We’ve all heard this phrase. It’s the ‘Pareto principle’, identified by Vilfredo Pareto in 1896. He was a smart cookie.

“But that data is so old!” you say? Don’t worry: in the past 120 years, we’ve got lots more data, from lots of realms, to test Vilfredo’s theory.

The latest batch comes from over 330 publicly-traded non-CPG firms, for both product & services, care of scholars Daniel McCarthy at Emory & Russell Winer at NYU.

Do they find an 80/20 pareto ratio of revenue? Not quite.

For non-subscription firms, they find a 68/20 ratio on average. For subscription-type firms, the average is nearly 10% lower, at 59/20.

Are there firms with a perfect 80/20 revenue ratio? Indeed. But not a ton. And on the flip side, there are firms with a 50/20 (which is common in CPG), and even a 30/20 ratio. 30/20!!

WHY DO WE LOVE THE 80/20?

First, it sounds nice. Seriously. 80+20=100. And 55/20 sounds clunky. That helps make it FEEL true and stick in our brains more.

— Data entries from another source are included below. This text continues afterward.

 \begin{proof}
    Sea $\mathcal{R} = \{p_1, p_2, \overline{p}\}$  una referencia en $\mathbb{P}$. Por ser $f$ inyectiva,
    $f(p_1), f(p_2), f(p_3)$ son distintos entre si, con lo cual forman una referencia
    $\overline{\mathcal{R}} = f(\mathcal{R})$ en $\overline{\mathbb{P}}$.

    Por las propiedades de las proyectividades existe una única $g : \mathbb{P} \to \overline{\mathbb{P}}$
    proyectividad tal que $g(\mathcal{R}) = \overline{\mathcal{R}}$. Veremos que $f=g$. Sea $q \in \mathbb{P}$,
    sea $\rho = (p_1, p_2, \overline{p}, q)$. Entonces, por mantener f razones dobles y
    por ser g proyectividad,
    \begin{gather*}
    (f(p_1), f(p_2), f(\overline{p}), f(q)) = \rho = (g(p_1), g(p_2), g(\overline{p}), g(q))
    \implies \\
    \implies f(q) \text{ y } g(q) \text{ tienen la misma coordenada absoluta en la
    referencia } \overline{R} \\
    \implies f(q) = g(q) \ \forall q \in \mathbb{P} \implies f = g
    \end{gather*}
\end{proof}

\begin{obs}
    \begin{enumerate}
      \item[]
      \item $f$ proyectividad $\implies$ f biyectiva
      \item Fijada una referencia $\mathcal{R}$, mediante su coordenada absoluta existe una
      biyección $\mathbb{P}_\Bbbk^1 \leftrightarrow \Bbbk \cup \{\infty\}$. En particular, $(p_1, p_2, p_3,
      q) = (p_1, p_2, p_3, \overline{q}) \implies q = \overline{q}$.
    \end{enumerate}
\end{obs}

Second, it’s familiar. It’s been around forever. So it's comfortable and seems like "common knowledge".

And third, it helps confirm the belief that we really gotta focus on our heaviest buyers, because they make up so much of our revenue. (Other data suggests otherwise too.)

SO WHAT?

Well, first, you need to know what your pareto ratio is for your industry, and whether your company is normal or abnormal. So check your numbers.

And second, if your ratio is lower — like 50/20 — it means that HALF your revenue comes from your light & medium buyers. So you’d better give them some love too.

Caveats, of course. But read the paper. It’s lovely.